──────── Provided entries

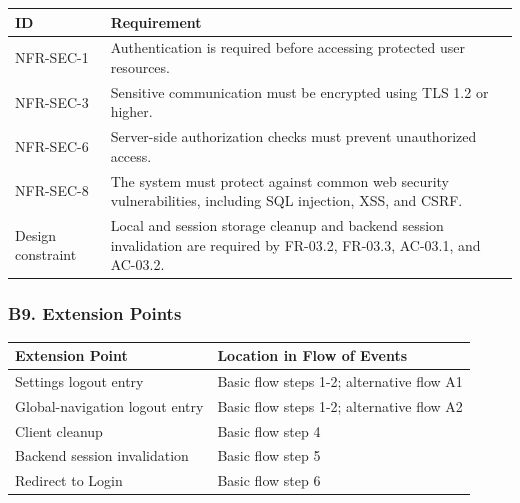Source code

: \documentclass[12pt]{article}
\renewcommand{\baselinestretch}{1.5}
\begin{document}
\begingroup
\small
\renewcommand{\baselinestretch}{1.0}\selectfont
\renewcommand{\arraystretch}{1.15}
\setlength{\tabcolsep}{6pt}
\begin{longtable}{|>{\raggedright\arraybackslash}p{}|>{\raggedright\arraybackslash}p{}|}
\hline
\textbf{ID} & \textbf{Requirement} \\ \hline
\endhead
NFR-SEC-1 & Authentication is required before accessing protected user resources. \\ \hline
NFR-SEC-3 & Sensitive communication must be encrypted using TLS 1.2 or higher. \\ \hline
NFR-SEC-6 & Server-side authorization checks must prevent unauthorized access. \\ \hline
NFR-SEC-8 & The system must protect against common web security vulnerabilities, including SQL injection, XSS, and CSRF. \\ \hline
Design constraint & Local and session storage cleanup and backend session invalidation are required by FR-03.2, FR-03.3, AC-03.1, and AC-03.2. \\ \hline
\end{longtable}
\endgroup
\par\medskip

\hypertarget{sec:b9-extension-points}{}
\subsubsection*{B9. Extension Points}
\par\medskip

\begingroup
\small
\renewcommand{\baselinestretch}{1.0}\selectfont
\renewcommand{\arraystretch}{1.15}
\setlength{\tabcolsep}{6pt}
\begin{longtable}{|>{\raggedright\arraybackslash}p{}|>{\raggedright\arraybackslash}p{}|}
\hline
\textbf{Extension Point} & \textbf{Location in Flow of Events} \\ \hline
\endhead
Settings logout entry & Basic flow steps 1-2; alternative flow A1 \\ \hline
Global-navigation logout entry & Basic flow steps 1-2; alternative flow A2 \\ \hline
Client cleanup & Basic flow step 4 \\ \hline
Backend session invalidation & Basic flow step 5 \\ \hline
Redirect to Login & Basic flow step 6 \\ \hline
\end{longtable}
\endgroup
\par\medskip
\end{document}
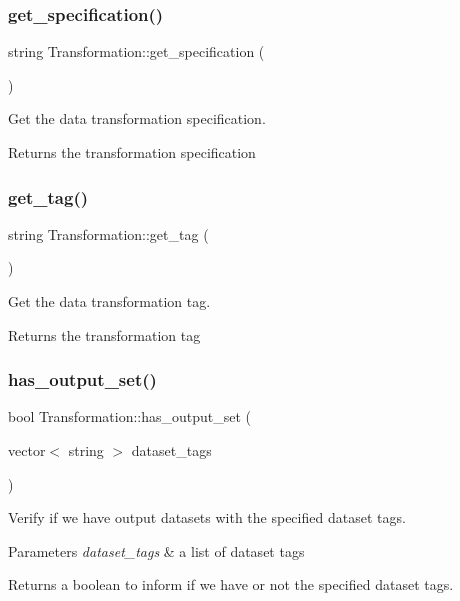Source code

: \subsubsection{\texorpdfstring{get\+\_\+specification()}{get\_specification()}}
{\footnotesize\ttfamily string Transformation\+::get\+\_\+specification (\begin{DoxyParamCaption}{ }\end{DoxyParamCaption})}

Get the data transformation specification. \begin{DoxyReturn}{Returns}
the transformation specification 
\end{DoxyReturn}
\mbox{\label{classTransformation_a5ad25a244c9506d5bb89cfed8a3667b0}} 
\subsubsection{\texorpdfstring{get\+\_\+tag()}{get\_tag()}}
{\footnotesize\ttfamily string Transformation\+::get\+\_\+tag (\begin{DoxyParamCaption}{ }\end{DoxyParamCaption})}

Get the data transformation tag. \begin{DoxyReturn}{Returns}
the transformation tag 
\end{DoxyReturn}
\mbox{\label{classTransformation_a86424a75814c92796a3dbd5530df7598}} 
\subsubsection{\texorpdfstring{has\+\_\+output\+\_\+set()}{has\_output\_set()}}
{\footnotesize\ttfamily bool Transformation\+::has\+\_\+output\+\_\+set (\begin{DoxyParamCaption}\item[{vector$<$ string $>$}]{dataset\+\_\+tags }\end{DoxyParamCaption})}

Verify if we have output datasets with the specified dataset tags. 
\begin{DoxyParams}{Parameters}
{\em dataset\+\_\+tags} & a list of dataset tags \\
\hline
\end{DoxyParams}
\begin{DoxyReturn}{Returns}
a boolean to inform if we have or not the specified dataset tags. 
\end{DoxyReturn}
\mbox{\label{classTransformation_a015a16690d152a99ddf482cb56c05e07}} 
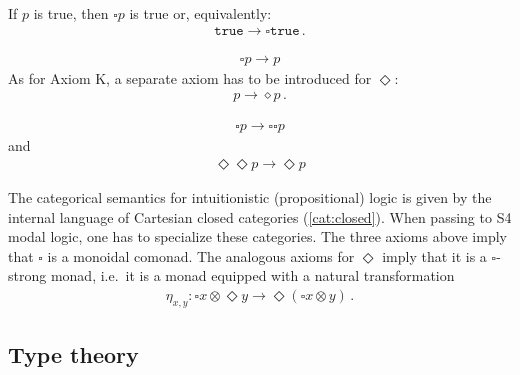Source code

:     \begin{axiom}[Necessitation]
        If $p$ is true, then $\square p$ is true or, equivalently:
        \begin{gather}
            \mathtt{true}\rightarrow\square\mathtt{true}\,.
        \end{gather}
    \end{axiom}

    \begin{axiom}[T]
        \begin{gather}
            \square p\rightarrow p
        \end{gather}
        As for Axiom K, a separate axiom has to be introduced for $\Diamond$:
        \begin{gather}
            p\rightarrow\diamond p\,.
        \end{gather}
    \end{axiom}

    \begin{axiom}[S4]
        \begin{gather}
            \square p\rightarrow\square\square p
        \end{gather}
        and
        \begin{gather}
            \Diamond\Diamond p\rightarrow\Diamond p
        \end{gather}
    \end{axiom}

    The categorical semantics for intuitionistic (propositional) logic is given by the internal language of Cartesian closed categories (\cref{cat:closed}). When passing to S4 modal logic, one has to specialize these categories. The three axioms above imply that $\square$ is a monoidal comonad. The analogous axioms for $\Diamond$ imply that it is a $\square$-strong monad, i.e.~it is a monad equipped with a natural transformation
    \begin{gather}
        \eta_{x,y}:\square x\otimes\Diamond y\rightarrow\Diamond(\square x\otimes y)\,.
    \end{gather}

\subsection{Type theory}\label{section:modal_type_theory}


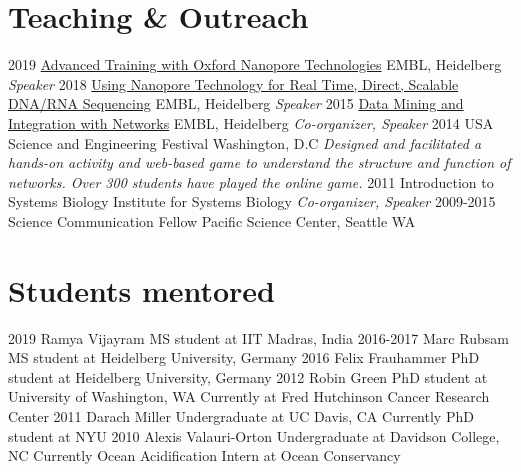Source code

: \documentclass[usenames,dvipsnames]{friggeri-cv}
\begin{document}
\section{Teaching \& Outreach}
\begin{entrylist}
    \entry
    {2019}
    {\href{https://www.embl.de/training/events/2019/NAN19-01/programme/index.html}{Advanced Training with Oxford Nanopore Technologies}}
    {EMBL, Heidelberg}
    {\emph{Speaker}}
     \entry
    {2018}
    {\href{https://www.embl.de/training/events/2018/NAN18-01/}{Using Nanopore Technology for Real Time, Direct, Scalable DNA/RNA Sequencing}}
    {EMBL, Heidelberg}
    {\emph{Speaker}}
    \entry
    {2015}
    {\href{http://scalefreegan.github.io/Teaching/DataIntegration/}{Data Mining and Integration with Networks}}
    {EMBL, Heidelberg}
    {\emph{Co-organizer, Speaker}}
  \entry
    {2014}
    {USA Science and Engineering Festival}
    {Washington, D.C}
    {\emph{Designed and facilitated a hands-on activity and web-based game to understand the structure and function of networks. Over 300 students have played the online game.}}
  \entry
    {2011}
    {Introduction to Systems Biology}
    {Institute for Systems Biology}
    {\emph{Co-organizer, Speaker}}
    \entry
    {2009-2015}
    {Science Communication Fellow}
    {Pacific Science Center, Seattle WA}
    {}
\end{entrylist}

\section{Students mentored}
\begin{entrylist}
  \entry
    {2019}
    {Ramya Vijayram}
    {MS student at IIT Madras, India}
    {}
   \entry
    {2016-2017}
    {Marc Rubsam}
    {MS student at Heidelberg University, Germany}
    {}
  \entry
    {2016}
    {Felix Frauhammer}
    {PhD student at Heidelberg University, Germany}
    {}
  \entry
    {2012}
    {Robin Green}
    {PhD student at University of Washington, WA}
    {Currently at Fred Hutchinson Cancer Research Center}
  \entry
    {2011}
    {Darach Miller}
    {Undergraduate at UC Davis, CA}
    {Currently PhD student at NYU}
  \entry
    {2010}
    {Alexis Valauri-Orton}
    {Undergraduate at Davidson College, NC}
    {Currently Ocean Acidification Intern at Ocean Conservancy}
\end{entrylist}
\end{document}
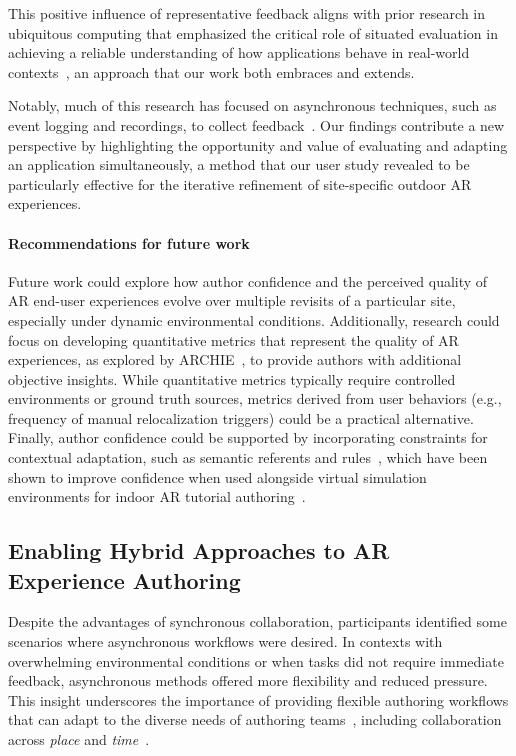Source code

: This positive influence of representative \insitu feedback aligns with prior research in ubiquitous computing that emphasized the critical role of situated evaluation in achieving a reliable understanding of how applications behave in real-world contexts~\cite{rogersWhyItsWorth2007,crabtreeIntroductionSpecialIssue2013}, an approach that our work both embraces and extends.

Notably, much of this research has focused on asynchronous techniques, such as event logging and recordings, to collect \insitu feedback~\cite{rogersWhyItsWorth2007,nogueiraEffectivenessEmbodiedEvaluation2023}. Our findings contribute a new perspective by highlighting the opportunity and value of evaluating and adapting an application simultaneously, a method that our user study revealed to be particularly effective for the iterative refinement of site-specific outdoor AR experiences.

\paragraph{\textbf{Recommendations for future work}}
Future work could explore how author confidence and the perceived quality of AR end-user experiences evolve over multiple revisits of a particular site, especially under dynamic environmental conditions. Additionally, research could focus on developing quantitative metrics that represent the quality of AR experiences, as explored by ARCHIE~\cite{lehmanARCHIEUserFocusedFramework2020}, to provide authors with additional objective insights. While quantitative metrics typically require controlled environments or ground truth sources, metrics derived from user behaviors (e.g., frequency of manual relocalization triggers) could be a practical alternative. Finally, author confidence could be supported by incorporating constraints for contextual adaptation, such as semantic referents and rules~\cite{qianScalARAuthoringSemantically2022,unityMars}, which have been shown to improve confidence when used alongside virtual simulation environments for indoor AR tutorial authoring~\cite{qianScalARAuthoringSemantically2022}.

\subsection{Enabling Hybrid Approaches to AR Experience Authoring}
Despite the advantages of synchronous collaboration, participants identified some scenarios where asynchronous workflows were desired. In contexts with overwhelming environmental conditions or when tasks did not require immediate feedback, asynchronous methods offered more flexibility and reduced pressure. This insight underscores the importance of providing flexible authoring workflows that can adapt to the diverse needs of authoring teams~\cite{kraussCurrentPracticesChallenges2021}, including collaboration across \textit{place} and \textit{time}~\cite{johansenGroupWareComputerSupport1988}.


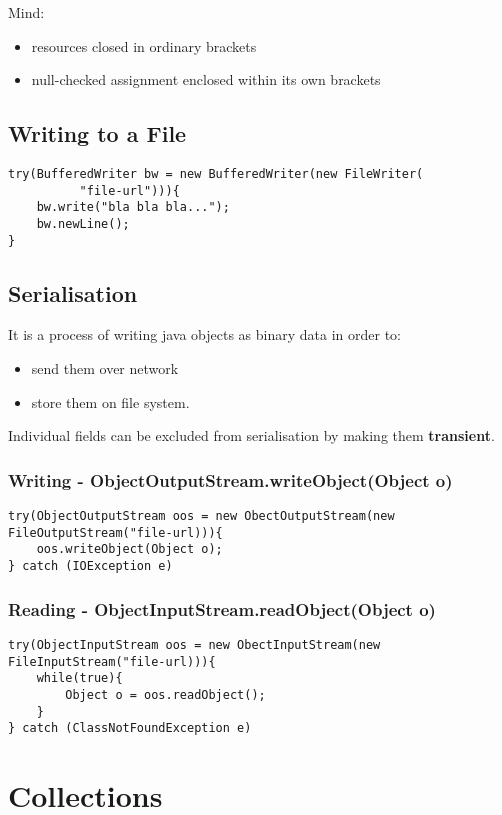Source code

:\documentclass{report}
\begin{document}
Mind:
\begin{itemize}
	\item resources closed in ordinary brackets
	\item null-checked assignment enclosed within its own brackets
\end{itemize}

\chapter{Writing to a File}

\begin{verbatim}
try(BufferedWriter bw = new BufferedWriter(new FileWriter(
          "file-url"))){
	bw.write("bla bla bla...");
	bw.newLine();
}
\end{verbatim}

\chapter{Serialisation}
It is a process of writing java objects as binary data in order to:
\begin{itemize}
	\item send them over network
	\item store them on file system.
\end{itemize}
Individual fields can be excluded from serialisation by making them \textbf{transient}.

\section{Writing - ObjectOutputStream.writeObject(Object o)}
\begin{verbatim}
try(ObjectOutputStream oos = new ObectOutputStream(new FileOutputStream("file-url))){
	oos.writeObject(Object o);
} catch (IOException e)
\end{verbatim}

\section{Reading - ObjectInputStream.readObject(Object o)}
\begin{verbatim}
try(ObjectInputStream oos = new ObectInputStream(new FileInputStream("file-url))){
	while(true){
		Object o = oos.readObject();
	}
} catch (ClassNotFoundException e)
\end{verbatim}




\part{Collections}
\end{document}
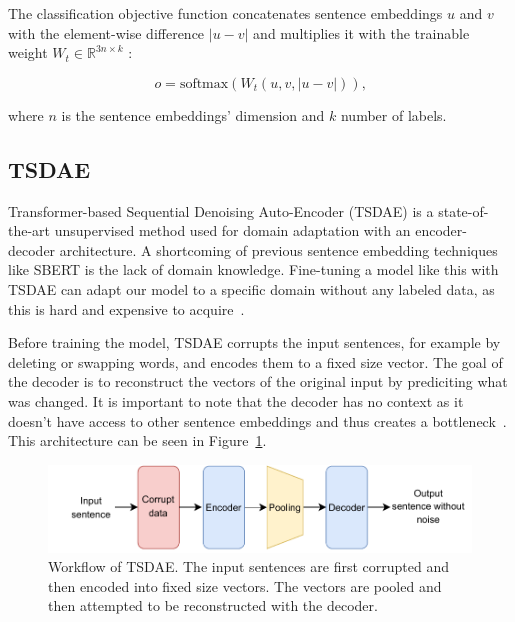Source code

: \documentclass[fleqn,moreauthors,10pt]{ds_report}
\begin{document}
The classification objective function concatenates sentence embeddings \(u\) and \(v\) with the element-wise difference \(|u - v|\) and multiplies it with the trainable weight \( W_t \in \mathbb{R}^{3n \times k} \) \cite{SBERT}:

\begin{equation}
o = \text{softmax}(W_t(u, v, |u - v|)) \text{,}
\label{eq:softmax}
\end{equation}

where $n$ is the sentence embeddings' dimension and $k$ number of labels.


\subsection*{TSDAE}

Transformer-based Sequential Denoising Auto-Encoder (TSDAE) is a state-of-the-art unsupervised method used for domain adaptation with an encoder-decoder architecture. A shortcoming of previous sentence embedding techniques like SBERT is the lack of domain knowledge. Fine-tuning a model like this with TSDAE can adapt our model to a specific domain without any labeled data, as this is hard and expensive to acquire~\cite{wang-etal-2021-tsdae-using}. 

Before training the model, TSDAE corrupts the input sentences, for example by deleting or swapping words, and encodes them to a fixed size vector. The goal of the decoder is to reconstruct the vectors of the original input by prediciting what was changed. It is important to note that the decoder has no context as it doesn't have access to other sentence embeddings and thus creates a bottleneck~\cite{wang-etal-2021-tsdae-using}. This architecture can be seen in Figure~\ref{fig:tsdae}.

\begin{figure}[ht]\centering
	\vspace{12 pt}
	\includegraphics[width=\linewidth]{TSDAE_scheme.pdf}
	\vspace{5 pt}
	\caption{Workflow of TSDAE. The input sentences are first corrupted and then encoded into fixed size vectors. The vectors are pooled and then attempted to be reconstructed with the decoder.}
	\label{fig:tsdae}
\end{figure}
\end{document}

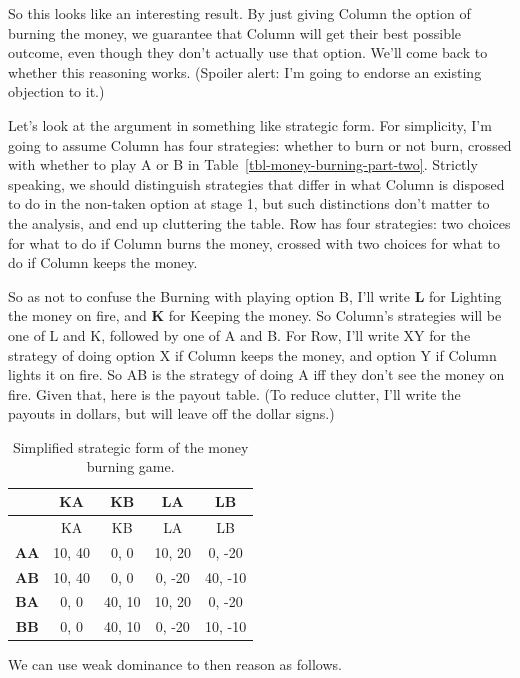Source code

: \documentclass[
  12pt,
  letterpaper,
  DIV=11,
  numbers=noendperiod]{scrreprt}
\begin{document}
So this looks like an interesting result. By just giving Column the
option of burning the money, we guarantee that Column will get their
best possible outcome, even though they don't actually use that option.
We'll come back to whether this reasoning works. (Spoiler alert: I'm
going to endorse an existing objection to it.)

Let's look at the argument in something like strategic form. For
simplicity, I'm going to assume Column has four strategies: whether to
burn or not burn, crossed with whether to play A or B in
Table~\ref{tbl-money-burning-part-two}. Strictly speaking, we should
distinguish strategies that differ in what Column is disposed to do in
the non-taken option at stage 1, but such distinctions don't matter to
the analysis, and end up cluttering the table. Row has four strategies:
two choices for what to do if Column burns the money, crossed with two
choices for what to do if Column keeps the money.

So as not to confuse the Burning with playing option B, I'll write
\textbf{L} for Lighting the money on fire, and \textbf{K} for Keeping
the money. So Column's strategies will be one of L and K, followed by
one of A and B. For Row, I'll write XY for the strategy of doing option
X if Column keeps the money, and option Y if Column lights it on fire.
So AB is the strategy of doing A iff they don't see the money on fire.
Given that, here is the payout table. (To reduce clutter, I'll write the
payouts in dollars, but will leave off the dollar signs.)

\begin{longtable}[]{@{}ccccc@{}}
\caption{Simplified strategic form of the money burning
game.}\label{tbl-money-burning}\tabularnewline
\toprule\noalign{}
& KA & KB & LA & LB \\
\midrule\noalign{}
\endfirsthead
\toprule\noalign{}
& KA & KB & LA & LB \\
\midrule\noalign{}
\endhead
\bottomrule\noalign{}
\endlastfoot
\textbf{AA} & 10, 40 & 0, 0 & 10, 20 & 0, -20 \\
\textbf{AB} & 10, 40 & 0, 0 & 0, -20 & 40, -10 \\
\textbf{BA} & 0, 0 & 40, 10 & 10, 20 & 0, -20 \\
\textbf{BB} & 0, 0 & 40, 10 & 0, -20 & 10, -10 \\
\end{longtable}

We can use weak dominance to then reason as follows.
\end{document}
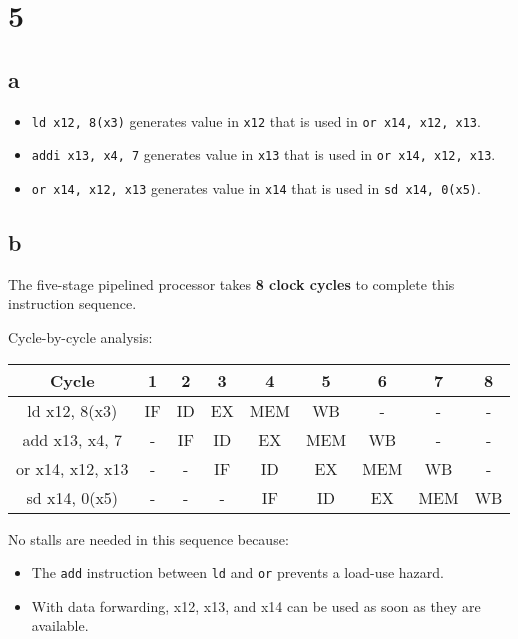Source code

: \documentclass[12pt]{article}
\begin{document}
\section*{5}

\subsection*{a}

\begin{itemize}
    \item \texttt{ld x12, 8(x3)} generates value in \texttt{x12} that is used in \texttt{or x14, x12, x13}.
    \item \texttt{addi x13, x4, 7} generates value in \texttt{x13} that is used in \texttt{or x14, x12, x13}.
    \item \texttt{or x14, x12, x13} generates value in \texttt{x14} that is used in \texttt{sd x14, 0(x5)}.
\end{itemize}

\subsection*{b}

The five-stage pipelined processor takes \textbf{8 clock cycles} to complete this instruction sequence.

Cycle-by-cycle analysis:

\begin{table}[h!]
    \centering
    \begin{tabular}{|c|c|c|c|c|c|c|c|c|}
    \hline
    Cycle            & 1  & 2  & 3  & 4   & 5   & 6   & 7   & 8   \\
    \hline
    ld x12, 8(x3)    & IF & ID & EX & MEM & WB  & -   & -   & -   \\
    add x13, x4, 7   & -  & IF & ID & EX  & MEM & WB  & -   & -   \\
    or x14, x12, x13 & -  & -  & IF & ID  & EX  & MEM & WB  & -   \\
    sd x14, 0(x5)    & -  & -  & -  & IF  & ID  & EX  & MEM & WB  \\
    \hline
    \end{tabular}
\end{table}

No stalls are needed in this sequence because:
\begin{itemize}
    \item The \texttt{add} instruction between \texttt{ld} and \texttt{or} prevents a load-use hazard.
    \item With data forwarding, x12, x13, and x14 can be used as soon as they are available.
\end{itemize}
\end{document}
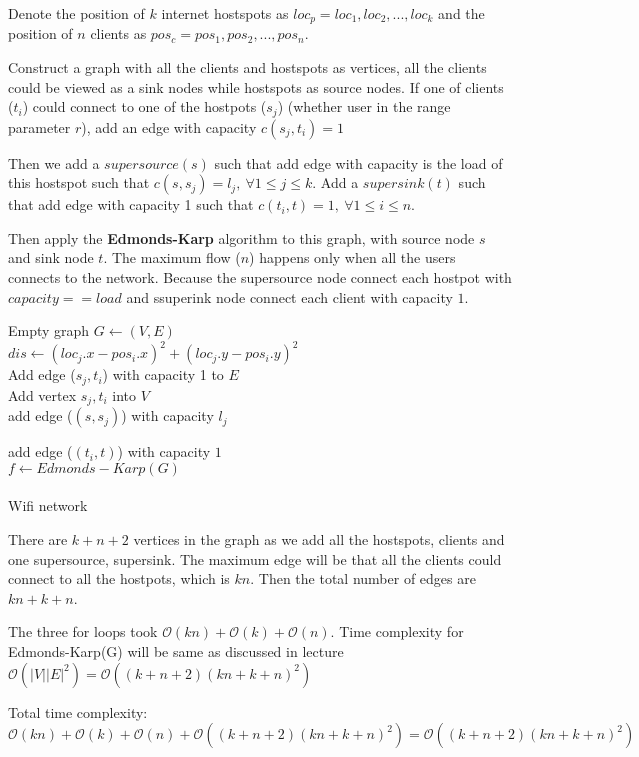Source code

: \documentclass{assignment}
\begin{document}
   \begin{homeworkProblem}	
   	    	Denote the position of $k$ internet hostspots as $loc_p = {loc_1, loc_2, ...,loc_k}$ and the position of $n$ clients as $pos_c = {pos_1, pos_2, ..., pos_n}$. 

Construct a graph with all the clients and hostspots as vertices, all the clients could be viewed as a sink nodes while hostspots as source nodes. If one of clients ($t_i$) could connect to one of the hostpots ($s_j$) (whether user in the range parameter $r$), add an edge with capacity $c(s_j,t_i)=1$

Then we add a $supersource(s)$ such that add edge with capacity is the load of this hostspot such that $c(s,s_j)=l_j,\ \forall 1\leq j \leq k$. Add a $supersink(t)$ such that add edge with capacity 1 such that $c(t_i, t)=1,\ \forall 1 \leq i \leq n$. 

Then apply the \textbf{Edmonds-Karp} algorithm to this graph, with source node $s$ and sink node $t$. The maximum flow ($n$) happens only when all the users connects to the network. Because the supersource node connect each hostpot with $capacity==load $ and ssuperink node connect each client with capacity $1$. 

	     \begin{algorithm}[H]
 \BlankLine

Empty graph $G\leftarrow (V,E)$ \\
 {
 {
$dis\leftarrow (loc_j.x-pos_i.x)^2 + (loc_j.y-pos_i.y)^2$ \\
	 {
		Add edge ($s_j,t_i$) with capacity 1 to $E$\\	
	}
	Add vertex $s_j, t_i$ into $V$\\
}
}
 {
add edge ($(s, s_j)$) with capacity $l_j$ \\
}

 {
add edge ($(t_i, t)$) with capacity $1$ \\
}
$f\leftarrow Edmonds-Karp(G)$\\
 \\
\caption{Wifi network} \end{algorithm}
    
There are $k+n+2$ vertices in the graph as we add all the hostspots, clients and one supersource, supersink. The maximum edge will be that all the clients could connect to all the hostpots, which is $kn$. Then the total number of edges are $kn+k+n$. 

The three for loops took $\mathcal{O}(kn)+\mathcal{O}(k)+\mathcal{O}(n)$. Time complexity for Edmonds-Karp(G) will be same as discussed in lecture $\mathcal{O}(|V||E|^2)=\mathcal{O}((k+n+2)(kn+k+n)^2)$

Total time complexity:     $\mathcal{O}(kn)+\mathcal{O}(k)+\mathcal{O}(n)+\mathcal{O}((k+n+2)(kn+k+n)^2)=\mathcal{O}((k+n+2)(kn+k+n)^2)$
	\end{homeworkProblem}
\end{document}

────────────────

Problem statement: Output exactly the lines above, from the line with "a load-use hazard." to the line with "Denote the position", both included; skip the pictures.

Result of this exercise:
    \item The \texttt{add} instruction between \texttt{ld} and \texttt{or} prevents a load-use hazard.
    \item With data forwarding, x12, x13, and x14 can be used as soon as they are available.
\end{itemize}
\end{document}
Source code

: \documentclass{assignment}
\begin{document}
   \begin{homeworkProblem}	
   	    	Denote the position of $k$ internet hostspots as $loc_p = {loc_1, loc_2, ...,loc_k}$ and the position of $n$ clients as $pos_c = {pos_1, pos_2, ..., pos_n}$. 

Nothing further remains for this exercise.